When the worst case is really, really bad
In my last note, I talked about the idea of something happening "with probability 1." Such events are bound to happen eventually, even though there is no way to predict just how long it might take. A similar notion occurs with algorithms that have a worst case that is much worse than average. Two such algorithms, or categories of algorithms, are quicksort and hashing.
Hashing typically relies on the notion a hash code with the property that if two values are unequal, their hash codes will usually be unequal as well. Such hash codes can fail in three ways.
First, the hash code might be poorly designed. As a limiting example, one can imagine someone constructing a data structure for which the hash code is always 42, with the intention of coming back later and replacing that sillly hash code with something genuinely useful. Forgetting to replace it might slip through testing and cause performance problems during production. More generally, from time to time we see hash codes that just don't work as well in practice as they did in theory.
The second kind of failure is much less likely: Perhaps someone could come along by accident and supply a bunch of data values that just happen to have the same hash code. The whole point of hashing, of course, is to choose a hash algorithm that will make this eventuality very unlikely in practice. Indeed, if the hash algorithm is effectively random, then the chance of such dire performance problems is usually too small to worry about.
Where such problems become severe is in the third case: Perhaps a malicious user might reverse-engineer the hash code and supply data with the specific purpose of making the hash algorithm perform badly. Such reverse engineering is a kind of denial-of-service attack, and in our increasingly security-sensitive world, has to be taken more seriously than most people realize. The point is that events that are rare in theory can be made common through a coordinated effort.

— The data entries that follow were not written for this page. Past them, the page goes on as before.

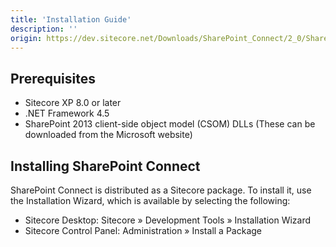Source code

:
 ```yaml
---
title: 'Installation Guide'
description: ''
origin: https://dev.sitecore.net/Downloads/SharePoint_Connect/2_0/SharePoint_Connect_2_1/Installation_Guide
---
```


## Prerequisites

- Sitecore XP 8.0 or later
- .NET Framework 4.5
- SharePoint 2013 client-side object model (CSOM) DLLs (These can be downloaded from the Microsoft website)

## Installing SharePoint Connect

SharePoint Connect is distributed as a Sitecore package. To install it, use the Installation Wizard, which is available by selecting the following:

- Sitecore Desktop: Sitecore » Development Tools » Installation Wizard
- Sitecore Control Panel: Administration » Install a Package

Many years ago, I heard about a striking example of such an attack. It took place in a college dorm that had tankless toilets. Such toilets rely on a large flow of water being for the short time during which the toilet is being flushed. A small pressure-activated device in the toilet shuts off the water after it has been running long enough.
What happened in this dorm was that some students decided to see what would happen if they flushed all the toilets in the building at the same time. To do this, they enlisted a bunch of friends, synchronized their watches, and flushed the toilets.
The results were surprising. Allowing water to flow to all of those toilets at once dropped the water pressure in the building to below what was necessary to activate the shutoff mechanisms. So all the toilets continued to allow water to trickle through their pipes, which in turn prevented the water pressure from increasing. In effect, flushing all the toilets at once broke the building's plumbing, and it stayed broken until someone went through the building and shut off enough of the toilets' water supply by hand to allow the remaining toilets to shut themselves off.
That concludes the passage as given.